Large-Scale Boolean Matching

  • Hadi Katebi
  • Igor Markov


In this chapter, we propose a methodology for Boolean matching under permutations of inputs and outputs (PP-equivalence checking problem) – a key step in incremental logic design that identifies large sections of a netlist that are not affected by a change in specifications. When a design undergoes incremental changes, large parts of the circuit may remain unmodified. In these cases, the original and the slightly modified circuits share a number of functionally equivalent subcircuits. Finding and reutilizing the equivalent subcircuits reduce the amount of work in each design iteration and accelerate design closure. In this chapter, we present a combination of fast and effective techniques that can efficiently solve the PP-equivalence checking problem in practice.
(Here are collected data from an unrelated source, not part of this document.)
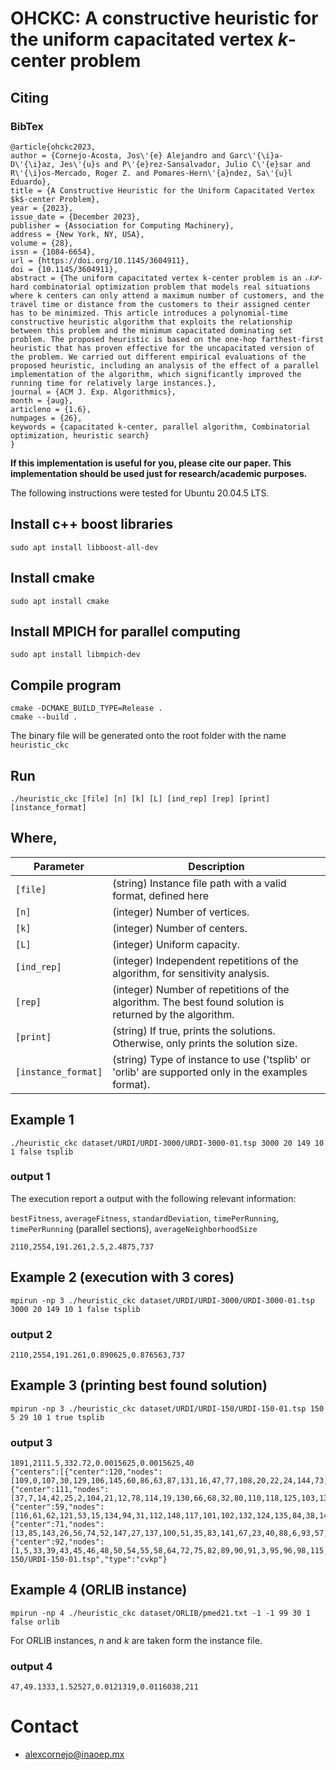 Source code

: # OHCKC: A constructive heuristic for the uniform capacitated vertex $k$-center problem

## Citing
### BibTex
```
@article{ohckc2023,
author = {Cornejo-Acosta, Jos\'{e} Alejandro and Garc\'{\i}a-D\'{\i}az, Jes\'{u}s and P\'{e}rez-Sansalvador, Julio C\'{e}sar and R\'{\i}os-Mercado, Roger Z. and Pomares-Hern\'{a}ndez, Sa\'{u}l Eduardo},
title = {A Constructive Heuristic for the Uniform Capacitated Vertex $k$-center Problem},
year = {2023},
issue_date = {December 2023},
publisher = {Association for Computing Machinery},
address = {New York, NY, USA},
volume = {28},
issn = {1084-6654},
url = {https://doi.org/10.1145/3604911},
doi = {10.1145/3604911},
abstract = {The uniform capacitated vertex k-center problem is an 𝒩𝒫-hard combinatorial optimization problem that models real situations where k centers can only attend a maximum number of customers, and the travel time or distance from the customers to their assigned center has to be minimized. This article introduces a polynomial-time constructive heuristic algorithm that exploits the relationship between this problem and the minimum capacitated dominating set problem. The proposed heuristic is based on the one-hop farthest-first heuristic that has proven effective for the uncapacitated version of the problem. We carried out different empirical evaluations of the proposed heuristic, including an analysis of the effect of a parallel implementation of the algorithm, which significantly improved the running time for relatively large instances.},
journal = {ACM J. Exp. Algorithmics},
month = {aug},
articleno = {1.6},
numpages = {26},
keywords = {capacitated k-center, parallel algorithm, Combinatorial optimization, heuristic search}
}
```


**If this implementation is useful for you, please cite our paper.
This implementation should be used just for research/academic purposes.**

The following instructions were tested for Ubuntu 20.04.5 LTS.

## Install c++ boost libraries
```
sudo apt install libboost-all-dev
```

## Install cmake
```
sudo apt install cmake
```

## Install MPICH for parallel computing
```
sudo apt install libmpich-dev
```

## Compile program
```
cmake -DCMAKE_BUILD_TYPE=Release .
cmake --build .
```
The binary file will be generated onto the root folder with the name ```heuristic_ckc```

## Run
```
./heuristic_ckc [file] [n] [k] [L] [ind_rep] [rep] [print] [instance_format]
```

## Where,

|  Parameter |                                          Description                                          |
|----------|---------------------------------------------------------------------------------------------|
| `[file]` | (string) Instance file path with a valid format, defined here                                    |
| `[n]`    | (integer) Number of vertices.  |
| `[k]`    | (integer) Number of centers.   |
| `[L]`    | (integer) Uniform capacity.    |
| `[ind_rep]`    | (integer) Independent repetitions of the algorithm, for sensitivity analysis. |
| `[rep]`    | (integer) Number of repetitions of the algorithm. The best found solution is returned by the algorithm. |
| `[print]`    | (string) If true, prints the solutions. Otherwise, only prints the solution size. |
| `[instance_format]`    | (string) Type of instance to use ('tsplib' or 'orlib' are supported only in the examples format). |

## Example 1
```
./heuristic_ckc dataset/URDI/URDI-3000/URDI-3000-01.tsp 3000 20 149 10 1 false tsplib
```

### output 1
The execution report a output with the following relevant information:

`bestFitness`, `averageFitness`, `standardDeviation`, `timePerRunning`, `timePerRunning` (parallel sections), `averageNeighborhoodSize`
```
2110,2554,191.261,2.5,2.4875,737
```
## Example 2 (execution with 3 cores)
```
mpirun -np 3 ./heuristic_ckc dataset/URDI/URDI-3000/URDI-3000-01.tsp 3000 20 149 10 1 false tsplib
```

### output 2
```
2110,2554,191.261,0.890625,0.876563,737
```
  
## Example 3 (printing best found solution)
```
mpirun -np 3 ./heuristic_ckc dataset/URDI/URDI-150/URDI-150-01.tsp 150 5 29 10 1 true tsplib
```

### output 3
```
1891,2111.5,332.72,0.0015625,0.0015625,40
{"centers":[{"center":120,"nodes":[109,0,107,30,129,106,145,60,86,63,87,131,16,47,77,108,20,22,24,144,73,133,28,126,139,99,41,29,36]},{"center":111,"nodes":[37,7,14,42,25,2,104,21,12,78,114,19,130,66,68,32,80,110,118,125,103,136,97,34,69,79,8,65,4]},{"center":59,"nodes":[116,61,62,121,53,15,134,94,31,112,148,117,101,102,132,124,135,84,38,146,142,70,140,81,11,17,10,113,18]},{"center":71,"nodes":[13,85,143,26,56,74,52,147,27,137,100,51,35,83,141,67,23,40,88,6,93,57,44,76,105,49,9,122,127]},{"center":92,"nodes":[1,5,33,39,43,45,46,48,50,54,55,58,64,72,75,82,89,90,91,3,95,96,98,115,119,123,128,138,149]}],"instance":"dataset/tsplib/URDI-150/URDI-150-01.tsp","type":"cvkp"}
```

## Example 4 (ORLIB instance)
```
mpirun -np 4 ./heuristic_ckc dataset/ORLIB/pmed21.txt -1 -1 99 30 1 false orlib
```
For ORLIB instances, $n$ and $k$ are taken form the instance file.

### output 4
```
47,49.1333,1.52527,0.0121319,0.0116038,211
```

# Contact
- alexcornejo@inaoep.mx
Our approach integrates graph-based, simulation-driven, and SAT-based techniques to make Boolean matching feasible for large circuits. We verify the validity of our approach on ITC’99 benchmarks. The experimental results confirm scalability of our techniques to circuits with hundreds and even thousands of inputs and outputs.


Boolean Function Boolean Network Support Variable Binary Decision Diagram Logic Synthesis 
These keywords were added by machine and not by the authors. This process is experimental and the keywords may be updated as the learning algorithm improves.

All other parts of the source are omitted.